[[ ENTRIES SUPPLIED, beginning ]]

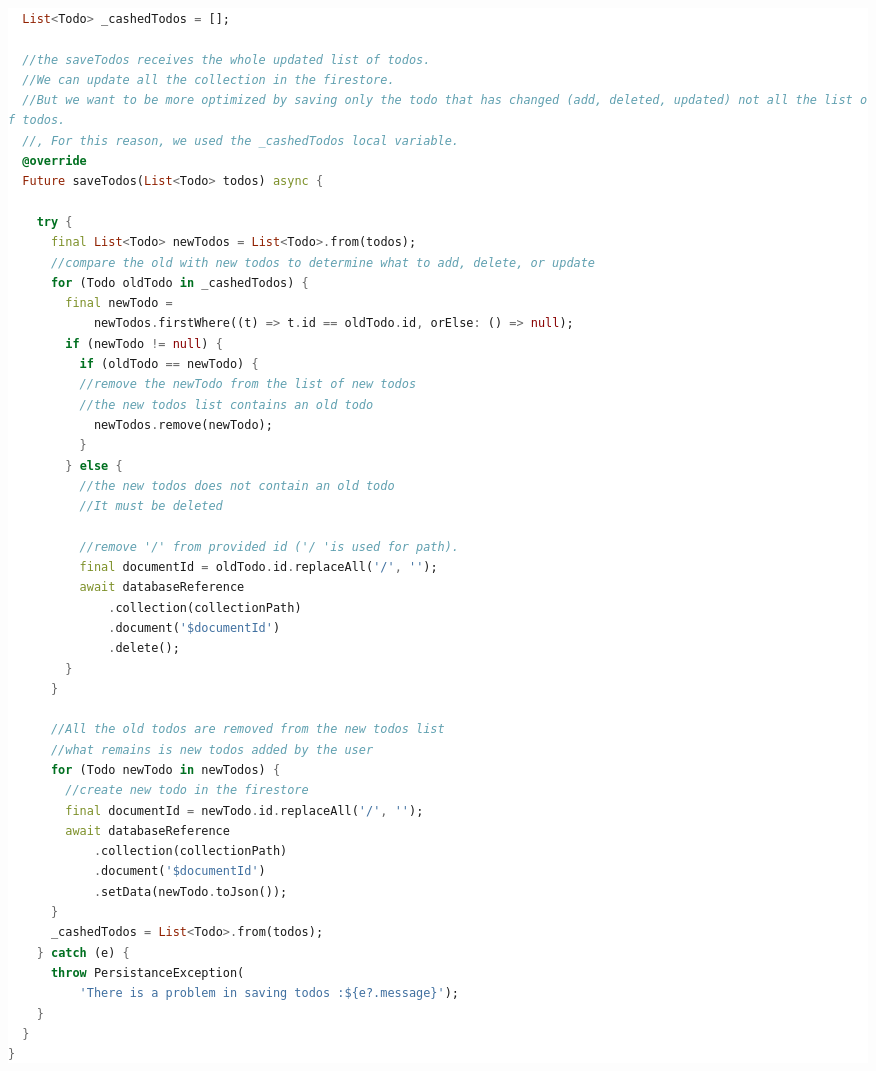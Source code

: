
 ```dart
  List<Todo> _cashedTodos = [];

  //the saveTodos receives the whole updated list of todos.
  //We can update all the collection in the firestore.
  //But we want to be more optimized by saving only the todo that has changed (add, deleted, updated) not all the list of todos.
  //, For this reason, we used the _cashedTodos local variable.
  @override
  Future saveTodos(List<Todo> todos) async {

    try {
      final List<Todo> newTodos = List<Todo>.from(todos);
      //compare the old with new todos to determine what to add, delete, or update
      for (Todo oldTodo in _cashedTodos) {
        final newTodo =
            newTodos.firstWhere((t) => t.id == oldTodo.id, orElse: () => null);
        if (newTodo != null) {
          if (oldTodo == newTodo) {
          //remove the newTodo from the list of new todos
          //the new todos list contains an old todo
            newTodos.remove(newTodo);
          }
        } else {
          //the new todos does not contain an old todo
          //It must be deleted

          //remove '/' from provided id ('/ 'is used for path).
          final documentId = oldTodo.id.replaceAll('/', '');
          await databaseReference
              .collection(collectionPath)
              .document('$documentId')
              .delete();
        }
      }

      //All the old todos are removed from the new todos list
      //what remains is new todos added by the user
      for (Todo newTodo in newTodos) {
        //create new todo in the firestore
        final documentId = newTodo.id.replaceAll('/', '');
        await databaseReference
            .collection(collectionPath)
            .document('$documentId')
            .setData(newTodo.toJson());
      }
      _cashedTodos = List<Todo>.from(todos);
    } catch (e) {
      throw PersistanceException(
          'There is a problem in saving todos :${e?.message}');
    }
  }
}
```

[[ ENTRIES SUPPLIED, end ]]

Set down all the entries above verbatim, and include none of the pictures.

Source code

:
 ```dart
  List<Todo> _cashedTodos = [];

  //the saveTodos receives the whole updated list of todos.
  //We can update all the collection in the firestore.
  //But we want to be more optimized by saving only the todo that has changed (add, deleted, updated) not all the list of todos.
  //, For this reason, we used the _cashedTodos local variable.
  @override
  Future saveTodos(List<Todo> todos) async {

    try {
      final List<Todo> newTodos = List<Todo>.from(todos);
      //compare the old with new todos to determine what to add, delete, or update
      for (Todo oldTodo in _cashedTodos) {
        final newTodo =
            newTodos.firstWhere((t) => t.id == oldTodo.id, orElse: () => null);
        if (newTodo != null) {
          if (oldTodo == newTodo) {
          //remove the newTodo from the list of new todos
          //the new todos list contains an old todo
            newTodos.remove(newTodo);
          }
        } else {
          //the new todos does not contain an old todo
          //It must be deleted

          //remove '/' from provided id ('/ 'is used for path).
          final documentId = oldTodo.id.replaceAll('/', '');
          await databaseReference
              .collection(collectionPath)
              .document('$documentId')
              .delete();
        }
      }

      //All the old todos are removed from the new todos list
      //what remains is new todos added by the user
      for (Todo newTodo in newTodos) {
        //create new todo in the firestore
        final documentId = newTodo.id.replaceAll('/', '');
        await databaseReference
            .collection(collectionPath)
            .document('$documentId')
            .setData(newTodo.toJson());
      }
      _cashedTodos = List<Todo>.from(todos);
    } catch (e) {
      throw PersistanceException(
          'There is a problem in saving todos :${e?.message}');
    }
  }
}
```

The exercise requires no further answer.